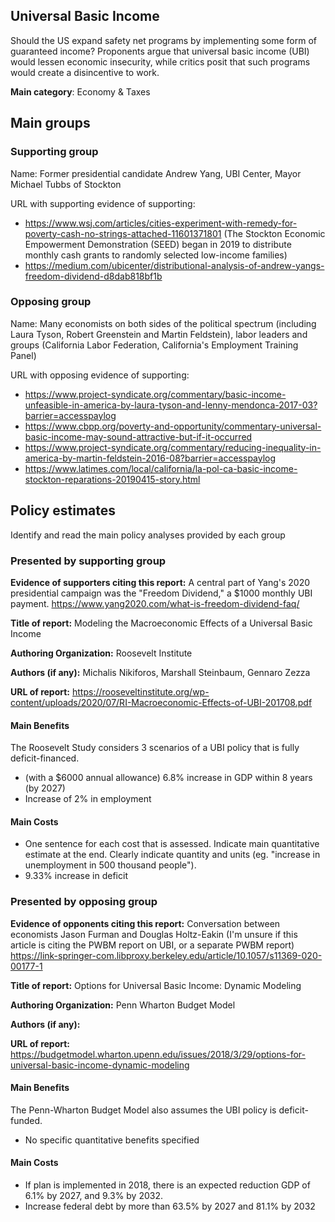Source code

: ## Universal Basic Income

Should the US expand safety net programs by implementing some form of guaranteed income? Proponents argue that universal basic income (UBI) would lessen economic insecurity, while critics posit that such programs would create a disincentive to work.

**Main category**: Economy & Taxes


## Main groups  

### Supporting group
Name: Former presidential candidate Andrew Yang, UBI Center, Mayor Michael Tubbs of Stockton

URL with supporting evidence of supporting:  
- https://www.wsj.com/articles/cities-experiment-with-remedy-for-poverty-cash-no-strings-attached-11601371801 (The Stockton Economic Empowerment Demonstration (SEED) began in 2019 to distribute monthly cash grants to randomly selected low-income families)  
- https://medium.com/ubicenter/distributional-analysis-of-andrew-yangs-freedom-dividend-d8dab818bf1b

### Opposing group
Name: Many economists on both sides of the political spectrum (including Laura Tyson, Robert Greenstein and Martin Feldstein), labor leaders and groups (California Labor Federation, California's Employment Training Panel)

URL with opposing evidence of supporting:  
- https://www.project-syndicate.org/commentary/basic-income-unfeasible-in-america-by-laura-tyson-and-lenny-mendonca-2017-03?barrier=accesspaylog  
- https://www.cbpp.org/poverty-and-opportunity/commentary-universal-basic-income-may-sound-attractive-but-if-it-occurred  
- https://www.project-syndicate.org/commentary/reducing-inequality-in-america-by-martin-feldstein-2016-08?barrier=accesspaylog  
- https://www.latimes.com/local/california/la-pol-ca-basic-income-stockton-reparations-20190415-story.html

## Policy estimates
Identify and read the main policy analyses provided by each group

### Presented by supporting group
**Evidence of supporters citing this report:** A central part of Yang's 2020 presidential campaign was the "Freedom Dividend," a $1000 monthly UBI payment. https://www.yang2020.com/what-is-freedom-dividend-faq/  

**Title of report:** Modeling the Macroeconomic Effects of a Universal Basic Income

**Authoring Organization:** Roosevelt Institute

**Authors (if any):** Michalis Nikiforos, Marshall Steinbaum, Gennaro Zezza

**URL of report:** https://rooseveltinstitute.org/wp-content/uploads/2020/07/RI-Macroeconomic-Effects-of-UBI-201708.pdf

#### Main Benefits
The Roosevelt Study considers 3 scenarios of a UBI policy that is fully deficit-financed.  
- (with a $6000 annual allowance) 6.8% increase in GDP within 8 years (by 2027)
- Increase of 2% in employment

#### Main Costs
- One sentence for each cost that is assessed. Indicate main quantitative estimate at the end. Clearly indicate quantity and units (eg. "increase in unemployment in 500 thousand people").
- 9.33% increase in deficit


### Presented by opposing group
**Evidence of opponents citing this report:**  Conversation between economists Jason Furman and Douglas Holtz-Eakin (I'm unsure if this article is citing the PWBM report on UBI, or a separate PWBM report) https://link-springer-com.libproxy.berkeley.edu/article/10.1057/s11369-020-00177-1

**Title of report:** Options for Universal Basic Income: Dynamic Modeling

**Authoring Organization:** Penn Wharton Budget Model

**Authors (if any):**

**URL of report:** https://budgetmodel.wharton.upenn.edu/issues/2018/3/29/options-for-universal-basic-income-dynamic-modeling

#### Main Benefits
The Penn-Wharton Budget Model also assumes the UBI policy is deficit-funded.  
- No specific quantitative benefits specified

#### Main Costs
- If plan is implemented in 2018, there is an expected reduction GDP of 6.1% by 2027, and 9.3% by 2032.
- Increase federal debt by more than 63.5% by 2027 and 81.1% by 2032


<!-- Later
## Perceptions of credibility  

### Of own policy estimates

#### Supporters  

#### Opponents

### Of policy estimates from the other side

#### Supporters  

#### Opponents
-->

==

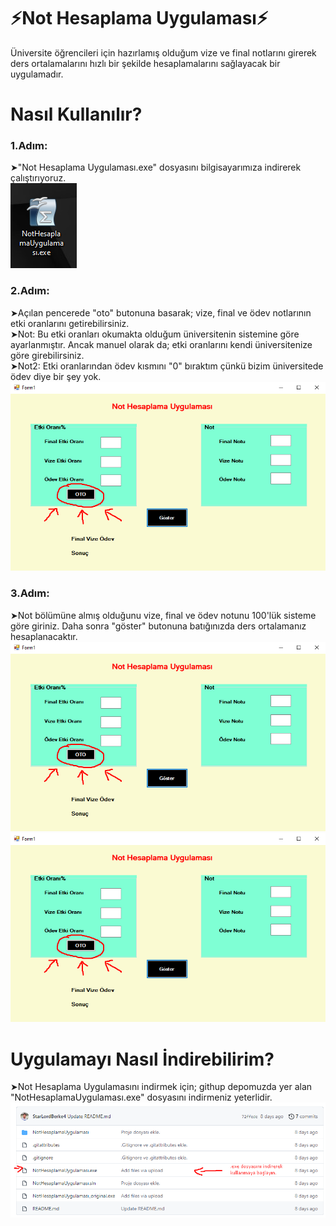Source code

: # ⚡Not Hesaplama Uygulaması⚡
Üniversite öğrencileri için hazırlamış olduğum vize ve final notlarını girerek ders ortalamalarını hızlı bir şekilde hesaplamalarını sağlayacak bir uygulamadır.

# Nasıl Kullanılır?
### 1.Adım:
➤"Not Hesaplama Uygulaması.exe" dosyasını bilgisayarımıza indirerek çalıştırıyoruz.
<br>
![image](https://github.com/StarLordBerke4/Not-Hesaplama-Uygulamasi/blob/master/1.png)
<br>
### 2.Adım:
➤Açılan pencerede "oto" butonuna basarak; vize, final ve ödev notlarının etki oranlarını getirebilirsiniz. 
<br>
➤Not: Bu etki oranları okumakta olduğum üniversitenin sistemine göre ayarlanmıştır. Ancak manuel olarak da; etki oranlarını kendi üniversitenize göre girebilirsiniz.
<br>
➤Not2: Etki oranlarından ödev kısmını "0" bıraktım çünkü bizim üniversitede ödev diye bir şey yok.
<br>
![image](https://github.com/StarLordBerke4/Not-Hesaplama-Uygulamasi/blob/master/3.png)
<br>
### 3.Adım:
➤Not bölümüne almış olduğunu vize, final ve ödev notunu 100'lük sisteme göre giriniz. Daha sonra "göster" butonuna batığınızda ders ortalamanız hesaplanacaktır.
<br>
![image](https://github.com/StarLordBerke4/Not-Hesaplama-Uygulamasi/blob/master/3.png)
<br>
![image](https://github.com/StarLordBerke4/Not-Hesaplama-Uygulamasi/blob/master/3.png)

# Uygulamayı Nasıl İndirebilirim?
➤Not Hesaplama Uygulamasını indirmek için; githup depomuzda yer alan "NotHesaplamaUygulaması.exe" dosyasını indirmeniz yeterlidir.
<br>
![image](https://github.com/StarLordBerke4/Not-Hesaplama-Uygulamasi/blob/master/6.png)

__Work request__
Each line in the listing above that contains "deficit" should be copied.

__Solution to this task__
The Roosevelt Study considers 3 scenarios of a UBI policy that is fully deficit-financed.  
- 9.33% increase in deficit
The Penn-Wharton Budget Model also assumes the UBI policy is deficit-funded.  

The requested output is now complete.